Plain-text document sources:
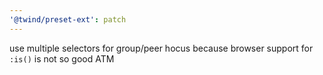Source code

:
 ```yaml
---
'@twind/preset-ext': patch
---
```


use multiple selectors for group/peer hocus because browser support for `:is()` is not so good ATM
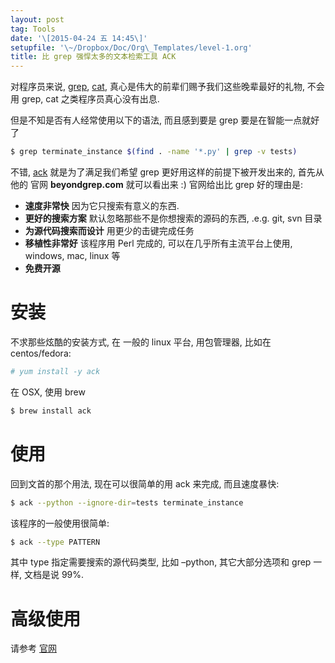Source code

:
 ```yaml
---
layout: post
tag: Tools
date: '\[2015-04-24 五 14:45\]'
setupfile: '\~/Dropbox/Doc/Org\_Templates/level-1.org'
title: 比 grep 强悍太多的文本检索工具 ACK
---
```


对程序员来说, [grep](http://en.wikipedia.org/wiki/Grep),
[cat](http://en.wikipedia.org/wiki/Cat_(Unix)),
真心是伟大的前辈们赐予我们这些晚辈最好的礼物, 不会用 grep, cat
之类程序员真心没有出息.

但是不知是否有人经常使用以下的语法, 而且感到要是 grep
要是在智能一点就好了

``` bash
$ grep terminate_instance $(find . -name '*.py' | grep -v tests)
```

不错, [ack](http://beyondgrep.com/) 就是为了满足我们希望 grep
更好用这样的前提下被开发出来的, 首先从他的 官网 **beyondgrep.com**
就可以看出来 :) 官网给出比 grep 好的理由是:

-   **速度非常快** 因为它只搜索有意义的东西.
-   **更好的搜索方案** 默认忽略那些不是你想搜索的源码的东西, .e.g. git,
    svn 目录
-   **为源代码搜索而设计** 用更少的击键完成任务
-   **移植性非常好** 该程序用 Perl 完成的, 可以在几乎所有主流平台上使用,
    windows, mac, linux 等
-   **免费开源**

安装
====

不求那些炫酷的安装方式, 在 一般的 linux 平台, 用包管理器, 比如在
centos/fedora:

``` bash
# yum install -y ack
```

在 OSX, 使用 brew

``` bash
$ brew install ack
```

使用
====

回到文首的那个用法, 现在可以很简单的用 ack 来完成, 而且速度暴快:

``` bash
$ ack --python --ignore-dir=tests terminate_instance
```

该程序的一般使用很简单:

``` bash
$ ack --type PATTERN
```

其中 type 指定需要搜索的源代码类型, 比如 –python, 其它大部分选项和 grep
一样, 文档是说 99%.

高级使用
========

请参考 [官网](http://beyondgrep.com/)
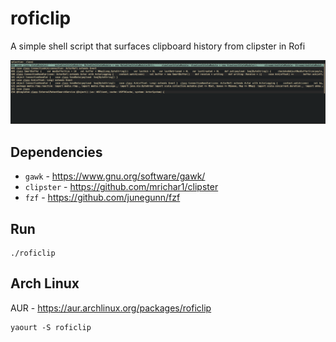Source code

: # roficlip

A simple shell script that surfaces clipboard history from clipster in Rofi

![Roficlip Example](example.png)

## Dependencies

- ```gawk``` - https://www.gnu.org/software/gawk/
- ```clipster``` - https://github.com/mrichar1/clipster
- ```fzf``` - https://github.com/junegunn/fzf

## Run

    ./roficlip

## Arch Linux

AUR - https://aur.archlinux.org/packages/roficlip

    yaourt -S roficlip
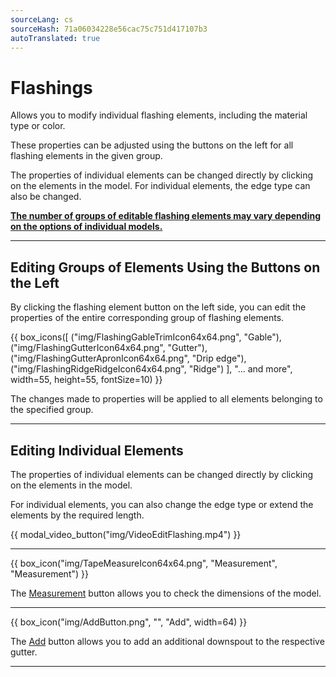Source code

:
 ```yaml
---
sourceLang: cs
sourceHash: 71a06034228e56cac75c751d417107b3
autoTranslated: true
---
```


<h1>Flashings</h1>
<p>Allows you to modify individual flashing elements, including the material type or color.</p>

<p>These properties can be adjusted using the buttons on the left for all flashing elements in the given group.</p>

<p>The properties of individual elements can be changed directly by clicking on the elements in the model. For individual elements, the edge type can also be changed.</p>

<p><b><u>The number of groups of editable flashing elements may vary depending on the options of individual models.</u></b></p>

<hr class="main">

<h2>Editing Groups of Elements Using the Buttons on the Left</h2>
<p>By clicking the flashing element button on the left side, you can edit the properties of the entire corresponding group of flashing elements.</p>

{{ box_icons([
  ("img/FlashingGableTrimIcon64x64.png", "Gable"),
  ("img/FlashingGutterIcon64x64.png", "Gutter"),
  ("img/FlashingGutterApronIcon64x64.png", "Drip edge"),
  ("img/FlashingRidgeRidgeIcon64x64.png", "Ridge")
], "... and more", width=55, height=55, fontSize=10) }}

<p>The changes made to properties will be applied to all elements belonging to the specified group.</p>

<hr class="main">

<h2>Editing Individual Elements</h2>

<p>The properties of individual elements can be changed directly by clicking on the elements in the model.</p>

<p>For individual elements, you can also change the edge type or extend the elements by the required length.</p>

{{ modal_video_button("img/VideoEditFlashing.mp4") }}

<hr class="main">

{{ box_icon("img/TapeMeasureIcon64x64.png", "Measurement", "Measurement") }}
<p>The <u>Measurement</u> button allows you to check the dimensions of the model.</p>

<hr class="main">

{{ box_icon("img/AddButton.png", "", "Add", width=64) }}

<p>The <u>Add</u> button allows you to add an additional downspout to the respective gutter.</p>

<hr class="main">

<!-- product: HiStruct Roofs -->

**Instructions to follow:** With the images left out, output all the entries above exactly.

**Your response:**
Source code

:
 ```yaml
---
'@twind/preset-ext': patch
---
```


use multiple selectors for group/peer hocus because browser support for `:is()` is not so good ATM
Source code

:
 ```yaml
---
layout: post
tag: Tools
date: '\[2015-04-24 五 14:45\]'
setupfile: '\~/Dropbox/Doc/Org\_Templates/level-1.org'
title: 比 grep 强悍太多的文本检索工具 ACK
---
```


对程序员来说, [grep](http://en.wikipedia.org/wiki/Grep),
[cat](http://en.wikipedia.org/wiki/Cat_(Unix)),
真心是伟大的前辈们赐予我们这些晚辈最好的礼物, 不会用 grep, cat
之类程序员真心没有出息.

但是不知是否有人经常使用以下的语法, 而且感到要是 grep
要是在智能一点就好了

``` bash
$ grep terminate_instance $(find . -name '*.py' | grep -v tests)
```

不错, [ack](http://beyondgrep.com/) 就是为了满足我们希望 grep
更好用这样的前提下被开发出来的, 首先从他的 官网 **beyondgrep.com**
就可以看出来 :) 官网给出比 grep 好的理由是:

-   **速度非常快** 因为它只搜索有意义的东西.
-   **更好的搜索方案** 默认忽略那些不是你想搜索的源码的东西, .e.g. git,
    svn 目录
-   **为源代码搜索而设计** 用更少的击键完成任务
-   **移植性非常好** 该程序用 Perl 完成的, 可以在几乎所有主流平台上使用,
    windows, mac, linux 等
-   **免费开源**

安装
====

不求那些炫酷的安装方式, 在 一般的 linux 平台, 用包管理器, 比如在
centos/fedora:

``` bash
# yum install -y ack
```

在 OSX, 使用 brew

``` bash
$ brew install ack
```

使用
====

回到文首的那个用法, 现在可以很简单的用 ack 来完成, 而且速度暴快:

``` bash
$ ack --python --ignore-dir=tests terminate_instance
```

该程序的一般使用很简单:

``` bash
$ ack --type PATTERN
```

其中 type 指定需要搜索的源代码类型, 比如 –python, 其它大部分选项和 grep
一样, 文档是说 99%.

高级使用
========

请参考 [官网](http://beyondgrep.com/)
Source code

: # roficlip

A simple shell script that surfaces clipboard history from clipster in Rofi

![Roficlip Example](example.png)

## Dependencies

- ```gawk``` - https://www.gnu.org/software/gawk/
- ```clipster``` - https://github.com/mrichar1/clipster
- ```fzf``` - https://github.com/junegunn/fzf

## Run

    ./roficlip

## Arch Linux

AUR - https://aur.archlinux.org/packages/roficlip

    yaourt -S roficlip
Source code

:
 ```yaml
---
sourceLang: cs
sourceHash: 71a06034228e56cac75c751d417107b3
autoTranslated: true
---
```


<h1>Flashings</h1>
<p>Allows you to modify individual flashing elements, including the material type or color.</p>

<p>These properties can be adjusted using the buttons on the left for all flashing elements in the given group.</p>

<p>The properties of individual elements can be changed directly by clicking on the elements in the model. For individual elements, the edge type can also be changed.</p>

<p><b><u>The number of groups of editable flashing elements may vary depending on the options of individual models.</u></b></p>

<hr class="main">

<h2>Editing Groups of Elements Using the Buttons on the Left</h2>
<p>By clicking the flashing element button on the left side, you can edit the properties of the entire corresponding group of flashing elements.</p>

{{ box_icons([
  ("img/FlashingGableTrimIcon64x64.png", "Gable"),
  ("img/FlashingGutterIcon64x64.png", "Gutter"),
  ("img/FlashingGutterApronIcon64x64.png", "Drip edge"),
  ("img/FlashingRidgeRidgeIcon64x64.png", "Ridge")
], "... and more", width=55, height=55, fontSize=10) }}

<p>The changes made to properties will be applied to all elements belonging to the specified group.</p>

<hr class="main">

<h2>Editing Individual Elements</h2>

<p>The properties of individual elements can be changed directly by clicking on the elements in the model.</p>

<p>For individual elements, you can also change the edge type or extend the elements by the required length.</p>

{{ modal_video_button("img/VideoEditFlashing.mp4") }}

<hr class="main">

{{ box_icon("img/TapeMeasureIcon64x64.png", "Measurement", "Measurement") }}
<p>The <u>Measurement</u> button allows you to check the dimensions of the model.</p>

<hr class="main">

{{ box_icon("img/AddButton.png", "", "Add", width=64) }}

<p>The <u>Add</u> button allows you to add an additional downspout to the respective gutter.</p>

<hr class="main">

<!-- product: HiStruct Roofs -->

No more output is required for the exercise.